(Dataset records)
_ _ _ _

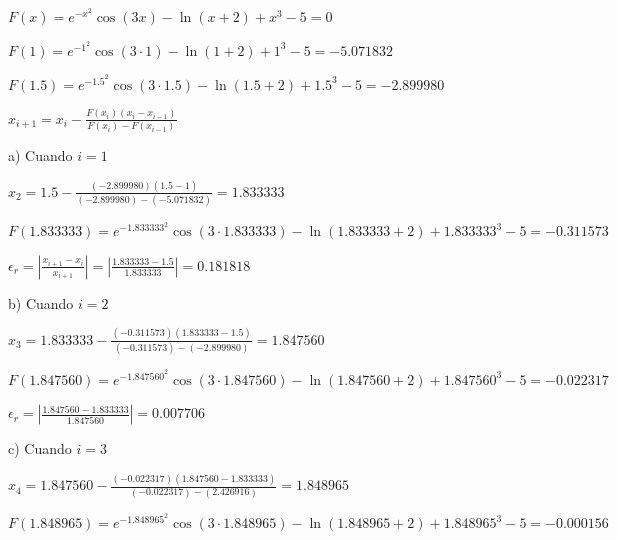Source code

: \documentclass[12pt]{article}
\begin{document}
\begin{center}
\begin{figure}[h]
\end{figure}

$F(x)=e^{-x^2}\cos(3x)-\ln(x+2)+x^3-5=0$

$F(1)=e^{-1^2}\cos(3\cdot1)-\ln(1+2)+1^3-5=-5.071832$

$F(1.5)=e^{-1.5^2}\cos(3\cdot1.5)-\ln(1.5+2)+1.5^3-5=-2.899980$

$x_{i+1}=x_i-\frac{F(x_i)(x_i-x_{i-1})}{F(x_i)-F(x_{i-1})}$

\vspace{0.5cm}

a) Cuando $i=1$

$x_2=1.5-\frac{(-2.899980)(1.5-1)}{(-2.899980)-(-5.071832)}=1.833333$

$F(1.833333)=e^{-1.833333^2}\cos(3\cdot1.833333)-\ln(1.833333+2)+1.833333^3-5=-0.311573$

$\epsilon_r=\left|\frac{x_{i+1}-x_i}{x_{i+1}}\right|=\left|\frac{1.833333-1.5}{1.833333}\right|=0.181818$

\vspace{0.5cm}

b) Cuando $i=2$

$x_3=1.833333-\frac{(-0.311573)(1.833333-1.5)}{(-0.311573)-(-2.899980)}=1.847560$

$F(1.847560)=e^{-1.847560^2}\cos(3\cdot1.847560)-\ln(1.847560+2)+1.847560^3-5=-0.022317$

$\epsilon_r=\left|\frac{1.847560-1.833333}{1.847560}\right|=0.007706$

\vspace{0.5cm}

c) Cuando $i=3$

$x_4=1.847560-\frac{(-0.022317)(1.847560-1.833333)}{(-0.022317)-(2.426916)}=1.848965$

$F(1.848965)=e^{-1.848965^2}\cos(3\cdot1.848965)-\ln(1.848965+2)+1.848965^3-5=-0.000156$


\end{center}
\end{document}
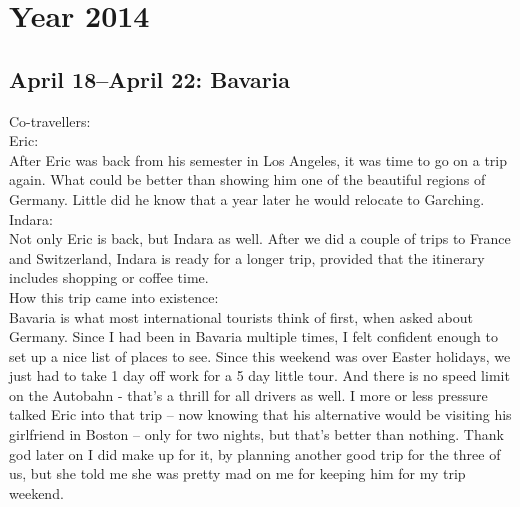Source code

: \chapter{Year 2014}
\label{2014}

\section{April 18--April 22: Bavaria}
\label{2014:Germany}

Co-travellers: \\
Eric:\\
After Eric was back from his semester in Los Angeles, it was time to go on a trip again. What could be better than showing him one of the beautiful regions of Germany. Little did he know that a year later he would relocate to Garching.\\

Indara:\\
Not only Eric is back, but Indara as well. After we did a couple of trips to France and Switzerland, Indara is ready for a longer trip, provided that the itinerary includes shopping or coffee time.\\

How this trip came into existence:\\
Bavaria is what most international tourists think of first, when asked about Germany. Since I had been in Bavaria multiple times, I felt confident enough to set up a nice list of places to see. Since this weekend was over Easter holidays, we just had to take 1 day off work for a 5 day little tour. And there is no speed limit on the Autobahn - that's a thrill for all drivers as well. I more or less pressure talked Eric into that trip -- now knowing that his alternative would be visiting his girlfriend in Boston -- only for two nights, but that's better than nothing. Thank god later on I did make up for it, by planning another good trip for the three of us, but she told me she was pretty mad on me for keeping him for my trip weekend.\\

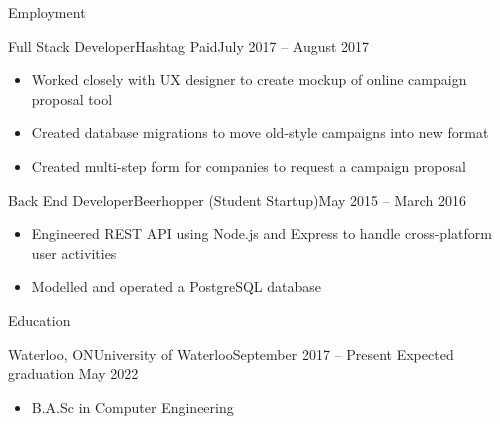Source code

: \documentclass[]{mcdowellcv}
\begin{document}
    \makeheader

    \begin{cvsection}{Employment}
        \begin{cvsubsection}{Full Stack Developer}{Hashtag Paid}{July 2017 -- August 2017}
            \begin{itemize}
                \item Worked closely with UX designer to create mockup of online campaign proposal tool
                \item Created database migrations to move old-style campaigns into new format
                \item Created multi-step form for companies to request a campaign proposal
            \end{itemize}
        \end{cvsubsection}

        \begin{cvsubsection}{Back End Developer}{Beerhopper (Student Startup)}{May 2015 -- March 2016}
            \begin{itemize}
                \item Engineered REST API using Node.js and Express to handle cross-platform user activities
                \item Modelled and operated a PostgreSQL database
            \end{itemize}
        \end{cvsubsection}
    \end{cvsection}

    \begin{cvsection}{Education}
        \begin{cvsubsection}{Waterloo, ON}{University of Waterloo}{September 2017 -- Present}
            Expected graduation May 2022
            \begin{itemize}
                \item B.A.Sc in Computer Engineering
            \end{itemize}
        \end{cvsubsection}
    \end{cvsection}
\end{document}
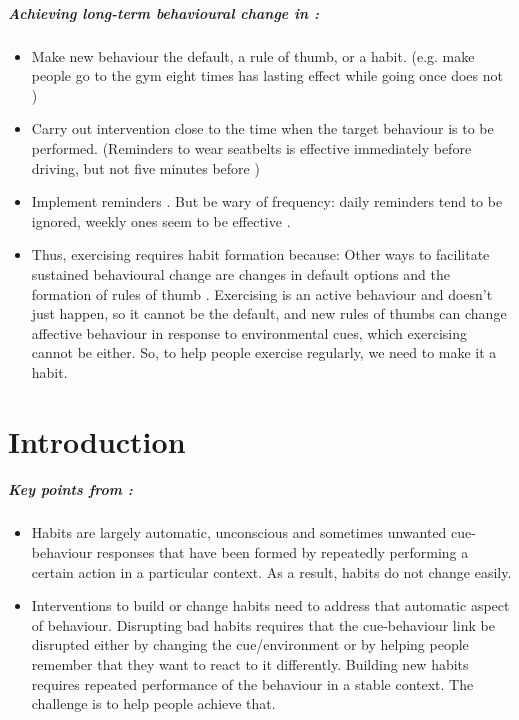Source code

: \documentclass[a4paper, 11pt]{report}
\begin{document}
\paragraph{Achieving long-term behavioural change in \citet{hallsworth2016applying}:}
\begin{itemize}
	\item Make new behaviour the default, a rule of thumb, or a habit. (e.g. make people go to the gym eight times has lasting effect while going once does not \citep{charness2009incentives})

	\item Carry out intervention close to the time when the target behaviour is to be performed. (Reminders to wear seatbelts is effective immediately before driving, but not five minutes before \citep{austin2006examination})

	\item Implement reminders \citep{altmann2014nudges}. But be wary of frequency: daily reminders tend to be ignored, weekly ones seem to be effective \citep{pop2011mobile}.

	\item Thus, exercising requires habit formation because: Other ways to facilitate sustained behavioural change are changes in default options and the formation of rules of thumb \citep{hallsworth2016applying}. Exercising is an active behaviour and doesn't just happen, so it cannot be the default, and new rules of thumbs can change affective behaviour in response to environmental cues, which exercising cannot be either. So, to help people exercise regularly, we need to make it a habit.
\end{itemize}



\chapter{Introduction}

\paragraph{Key points from \citet{runger2015maintenance}:}
\begin{itemize}
	\item Habits are largely automatic, unconscious and sometimes unwanted cue-behaviour responses that have been formed by repeatedly performing a certain action in a particular context. As a result, habits do not change easily.

	\item Interventions to build or change habits need to address that automatic aspect of behaviour. Disrupting bad habits requires that the cue-behaviour link be disrupted either by changing the cue/environment or by helping people remember that they want to react to it differently. Building new habits requires repeated performance of the behaviour in a stable context. The challenge is to help people achieve that.
\end{itemize}
\end{document}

_ _ _ _

Prompt:
Could the data above be reproduced exactly, with the pictures left out?

Output:
Source code

: \documentclass[12pt]{article}
\begin{document}
\begin{center}
\begin{figure}[h]
\end{figure}

$F(x)=e^{-x^2}\cos(3x)-\ln(x+2)+x^3-5=0$

$F(1)=e^{-1^2}\cos(3\cdot1)-\ln(1+2)+1^3-5=-5.071832$

$F(1.5)=e^{-1.5^2}\cos(3\cdot1.5)-\ln(1.5+2)+1.5^3-5=-2.899980$

$x_{i+1}=x_i-\frac{F(x_i)(x_i-x_{i-1})}{F(x_i)-F(x_{i-1})}$

\vspace{0.5cm}

a) Cuando $i=1$

$x_2=1.5-\frac{(-2.899980)(1.5-1)}{(-2.899980)-(-5.071832)}=1.833333$

$F(1.833333)=e^{-1.833333^2}\cos(3\cdot1.833333)-\ln(1.833333+2)+1.833333^3-5=-0.311573$

$\epsilon_r=\left|\frac{x_{i+1}-x_i}{x_{i+1}}\right|=\left|\frac{1.833333-1.5}{1.833333}\right|=0.181818$

\vspace{0.5cm}

b) Cuando $i=2$

$x_3=1.833333-\frac{(-0.311573)(1.833333-1.5)}{(-0.311573)-(-2.899980)}=1.847560$

$F(1.847560)=e^{-1.847560^2}\cos(3\cdot1.847560)-\ln(1.847560+2)+1.847560^3-5=-0.022317$

$\epsilon_r=\left|\frac{1.847560-1.833333}{1.847560}\right|=0.007706$

\vspace{0.5cm}

c) Cuando $i=3$

$x_4=1.847560-\frac{(-0.022317)(1.847560-1.833333)}{(-0.022317)-(2.426916)}=1.848965$

$F(1.848965)=e^{-1.848965^2}\cos(3\cdot1.848965)-\ln(1.848965+2)+1.848965^3-5=-0.000156$


\end{center}
\end{document}
Source code

: \chapter{Year 2014}
\label{2014}

\section{April 18--April 22: Bavaria}
\label{2014:Germany}

Co-travellers: \\
Eric:\\
After Eric was back from his semester in Los Angeles, it was time to go on a trip again. What could be better than showing him one of the beautiful regions of Germany. Little did he know that a year later he would relocate to Garching.\\

Indara:\\
Not only Eric is back, but Indara as well. After we did a couple of trips to France and Switzerland, Indara is ready for a longer trip, provided that the itinerary includes shopping or coffee time.\\

How this trip came into existence:\\
Bavaria is what most international tourists think of first, when asked about Germany. Since I had been in Bavaria multiple times, I felt confident enough to set up a nice list of places to see. Since this weekend was over Easter holidays, we just had to take 1 day off work for a 5 day little tour. And there is no speed limit on the Autobahn - that's a thrill for all drivers as well. I more or less pressure talked Eric into that trip -- now knowing that his alternative would be visiting his girlfriend in Boston -- only for two nights, but that's better than nothing. Thank god later on I did make up for it, by planning another good trip for the three of us, but she told me she was pretty mad on me for keeping him for my trip weekend.\\

Source code

: \documentclass[]{mcdowellcv}
\begin{document}
    \makeheader

    \begin{cvsection}{Employment}
        \begin{cvsubsection}{Full Stack Developer}{Hashtag Paid}{July 2017 -- August 2017}
            \begin{itemize}
                \item Worked closely with UX designer to create mockup of online campaign proposal tool
                \item Created database migrations to move old-style campaigns into new format
                \item Created multi-step form for companies to request a campaign proposal
            \end{itemize}
        \end{cvsubsection}

        \begin{cvsubsection}{Back End Developer}{Beerhopper (Student Startup)}{May 2015 -- March 2016}
            \begin{itemize}
                \item Engineered REST API using Node.js and Express to handle cross-platform user activities
                \item Modelled and operated a PostgreSQL database
            \end{itemize}
        \end{cvsubsection}
    \end{cvsection}

    \begin{cvsection}{Education}
        \begin{cvsubsection}{Waterloo, ON}{University of Waterloo}{September 2017 -- Present}
            Expected graduation May 2022
            \begin{itemize}
                \item B.A.Sc in Computer Engineering
            \end{itemize}
        \end{cvsubsection}
    \end{cvsection}
\end{document}
Source code

: \documentclass[a4paper, 11pt]{report}
\begin{document}
\paragraph{Achieving long-term behavioural change in \citet{hallsworth2016applying}:}
\begin{itemize}
	\item Make new behaviour the default, a rule of thumb, or a habit. (e.g. make people go to the gym eight times has lasting effect while going once does not \citep{charness2009incentives})

	\item Carry out intervention close to the time when the target behaviour is to be performed. (Reminders to wear seatbelts is effective immediately before driving, but not five minutes before \citep{austin2006examination})

	\item Implement reminders \citep{altmann2014nudges}. But be wary of frequency: daily reminders tend to be ignored, weekly ones seem to be effective \citep{pop2011mobile}.

	\item Thus, exercising requires habit formation because: Other ways to facilitate sustained behavioural change are changes in default options and the formation of rules of thumb \citep{hallsworth2016applying}. Exercising is an active behaviour and doesn't just happen, so it cannot be the default, and new rules of thumbs can change affective behaviour in response to environmental cues, which exercising cannot be either. So, to help people exercise regularly, we need to make it a habit.
\end{itemize}



\chapter{Introduction}

\paragraph{Key points from \citet{runger2015maintenance}:}
\begin{itemize}
	\item Habits are largely automatic, unconscious and sometimes unwanted cue-behaviour responses that have been formed by repeatedly performing a certain action in a particular context. As a result, habits do not change easily.

	\item Interventions to build or change habits need to address that automatic aspect of behaviour. Disrupting bad habits requires that the cue-behaviour link be disrupted either by changing the cue/environment or by helping people remember that they want to react to it differently. Building new habits requires repeated performance of the behaviour in a stable context. The challenge is to help people achieve that.
\end{itemize}
\end{document}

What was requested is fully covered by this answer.